Data section section start

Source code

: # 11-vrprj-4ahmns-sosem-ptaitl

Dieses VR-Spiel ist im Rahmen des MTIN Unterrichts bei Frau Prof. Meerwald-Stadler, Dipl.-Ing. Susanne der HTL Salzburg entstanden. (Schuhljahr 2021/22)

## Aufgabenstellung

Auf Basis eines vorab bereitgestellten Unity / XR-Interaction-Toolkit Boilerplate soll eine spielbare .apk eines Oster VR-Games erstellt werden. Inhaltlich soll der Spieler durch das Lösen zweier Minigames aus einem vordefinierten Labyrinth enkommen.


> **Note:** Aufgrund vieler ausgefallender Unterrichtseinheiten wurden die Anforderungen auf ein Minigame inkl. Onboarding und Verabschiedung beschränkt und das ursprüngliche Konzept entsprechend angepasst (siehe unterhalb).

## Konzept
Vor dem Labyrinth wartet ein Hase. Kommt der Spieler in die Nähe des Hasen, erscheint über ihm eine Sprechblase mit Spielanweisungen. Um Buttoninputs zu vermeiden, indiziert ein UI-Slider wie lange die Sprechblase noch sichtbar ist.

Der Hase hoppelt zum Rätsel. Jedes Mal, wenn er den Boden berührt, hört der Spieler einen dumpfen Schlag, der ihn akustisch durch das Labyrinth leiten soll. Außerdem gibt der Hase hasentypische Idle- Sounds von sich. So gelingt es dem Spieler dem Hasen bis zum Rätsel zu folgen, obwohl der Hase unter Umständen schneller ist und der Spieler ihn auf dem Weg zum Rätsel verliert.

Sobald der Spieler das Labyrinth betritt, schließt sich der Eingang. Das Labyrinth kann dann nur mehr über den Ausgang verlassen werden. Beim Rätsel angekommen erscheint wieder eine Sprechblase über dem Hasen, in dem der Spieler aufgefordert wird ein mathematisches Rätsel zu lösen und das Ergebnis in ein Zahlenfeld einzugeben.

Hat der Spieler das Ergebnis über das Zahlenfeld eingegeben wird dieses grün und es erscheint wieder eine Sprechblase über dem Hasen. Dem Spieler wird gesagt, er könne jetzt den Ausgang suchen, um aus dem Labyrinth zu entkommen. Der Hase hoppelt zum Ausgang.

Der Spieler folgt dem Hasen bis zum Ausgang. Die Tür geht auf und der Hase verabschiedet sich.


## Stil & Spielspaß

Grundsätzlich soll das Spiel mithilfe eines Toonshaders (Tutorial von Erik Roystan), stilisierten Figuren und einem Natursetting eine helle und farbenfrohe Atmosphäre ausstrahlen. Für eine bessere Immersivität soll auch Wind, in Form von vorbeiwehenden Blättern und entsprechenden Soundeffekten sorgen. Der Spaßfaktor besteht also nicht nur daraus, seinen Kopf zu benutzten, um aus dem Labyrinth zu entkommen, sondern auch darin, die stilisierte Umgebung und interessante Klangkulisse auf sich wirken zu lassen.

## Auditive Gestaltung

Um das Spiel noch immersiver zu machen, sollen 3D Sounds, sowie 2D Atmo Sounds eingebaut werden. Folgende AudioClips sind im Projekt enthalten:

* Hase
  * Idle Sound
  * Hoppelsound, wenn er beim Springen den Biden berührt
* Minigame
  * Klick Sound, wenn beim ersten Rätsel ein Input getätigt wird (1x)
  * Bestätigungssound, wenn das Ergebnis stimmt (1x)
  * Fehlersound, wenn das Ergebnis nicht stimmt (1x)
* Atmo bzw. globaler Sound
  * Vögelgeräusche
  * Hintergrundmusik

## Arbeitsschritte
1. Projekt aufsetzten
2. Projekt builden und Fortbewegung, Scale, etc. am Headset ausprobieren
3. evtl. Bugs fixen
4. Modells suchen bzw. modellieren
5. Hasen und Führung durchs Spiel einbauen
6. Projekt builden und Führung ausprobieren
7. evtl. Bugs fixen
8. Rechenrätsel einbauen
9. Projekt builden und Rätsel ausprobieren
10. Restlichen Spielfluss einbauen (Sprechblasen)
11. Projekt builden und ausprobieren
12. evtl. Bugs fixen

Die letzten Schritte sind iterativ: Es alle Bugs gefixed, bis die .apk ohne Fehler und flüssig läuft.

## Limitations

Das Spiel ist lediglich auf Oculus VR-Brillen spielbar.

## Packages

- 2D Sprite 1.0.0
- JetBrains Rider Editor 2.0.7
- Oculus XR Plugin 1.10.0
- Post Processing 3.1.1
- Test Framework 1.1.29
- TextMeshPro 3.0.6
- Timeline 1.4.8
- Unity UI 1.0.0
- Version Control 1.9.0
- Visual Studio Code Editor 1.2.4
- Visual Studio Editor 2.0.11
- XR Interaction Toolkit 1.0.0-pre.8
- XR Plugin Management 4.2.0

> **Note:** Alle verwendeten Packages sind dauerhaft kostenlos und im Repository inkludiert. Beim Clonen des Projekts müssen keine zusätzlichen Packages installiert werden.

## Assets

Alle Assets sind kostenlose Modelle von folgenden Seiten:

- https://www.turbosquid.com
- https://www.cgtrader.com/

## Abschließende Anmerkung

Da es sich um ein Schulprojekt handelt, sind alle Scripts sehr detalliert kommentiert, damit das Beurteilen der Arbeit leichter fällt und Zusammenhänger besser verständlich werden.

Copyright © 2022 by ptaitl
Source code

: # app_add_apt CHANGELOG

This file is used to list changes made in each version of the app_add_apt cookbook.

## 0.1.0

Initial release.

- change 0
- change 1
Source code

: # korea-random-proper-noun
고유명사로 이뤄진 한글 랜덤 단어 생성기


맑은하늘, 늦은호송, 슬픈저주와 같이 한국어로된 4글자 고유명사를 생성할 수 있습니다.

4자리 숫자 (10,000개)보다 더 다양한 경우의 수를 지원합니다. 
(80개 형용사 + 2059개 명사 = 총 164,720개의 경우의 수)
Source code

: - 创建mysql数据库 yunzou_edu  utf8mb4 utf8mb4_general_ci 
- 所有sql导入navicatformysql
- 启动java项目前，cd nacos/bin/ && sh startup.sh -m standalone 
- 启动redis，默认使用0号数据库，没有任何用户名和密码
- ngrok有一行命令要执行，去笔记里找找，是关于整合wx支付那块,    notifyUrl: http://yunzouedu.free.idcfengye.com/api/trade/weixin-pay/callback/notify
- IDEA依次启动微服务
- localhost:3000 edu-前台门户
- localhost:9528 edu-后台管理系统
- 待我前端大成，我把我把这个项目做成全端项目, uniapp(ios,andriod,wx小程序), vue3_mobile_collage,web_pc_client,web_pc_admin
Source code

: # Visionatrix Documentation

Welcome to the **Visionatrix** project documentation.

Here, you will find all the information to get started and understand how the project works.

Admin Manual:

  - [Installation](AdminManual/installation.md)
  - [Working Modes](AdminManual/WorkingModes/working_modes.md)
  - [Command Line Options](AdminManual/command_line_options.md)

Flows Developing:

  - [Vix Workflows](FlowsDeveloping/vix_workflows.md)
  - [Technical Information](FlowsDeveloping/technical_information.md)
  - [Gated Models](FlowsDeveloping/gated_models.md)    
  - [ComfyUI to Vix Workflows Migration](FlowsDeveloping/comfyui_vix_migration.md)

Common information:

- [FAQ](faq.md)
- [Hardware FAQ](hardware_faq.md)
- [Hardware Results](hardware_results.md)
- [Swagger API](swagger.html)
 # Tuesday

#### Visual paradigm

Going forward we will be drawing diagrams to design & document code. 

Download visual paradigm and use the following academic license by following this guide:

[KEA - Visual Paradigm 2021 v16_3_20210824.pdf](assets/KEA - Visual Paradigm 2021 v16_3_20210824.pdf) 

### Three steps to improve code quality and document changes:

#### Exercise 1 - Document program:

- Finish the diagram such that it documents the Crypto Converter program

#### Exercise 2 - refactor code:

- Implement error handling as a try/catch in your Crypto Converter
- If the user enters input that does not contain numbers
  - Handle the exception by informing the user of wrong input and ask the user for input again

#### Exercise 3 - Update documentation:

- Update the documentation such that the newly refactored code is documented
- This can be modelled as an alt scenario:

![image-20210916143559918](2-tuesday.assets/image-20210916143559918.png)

Data section section end

Exercise details:
Take every line of the material that contains the word "suchen", and copy it.

Solution to this problem:
Hat der Spieler das Ergebnis über das Zahlenfeld eingegeben wird dieses grün und es erscheint wieder eine Sprechblase über dem Hasen. Dem Spieler wird gesagt, er könne jetzt den Ausgang suchen, um aus dem Labyrinth zu entkommen. Der Hase hoppelt zum Ausgang.
4. Modells suchen bzw. modellieren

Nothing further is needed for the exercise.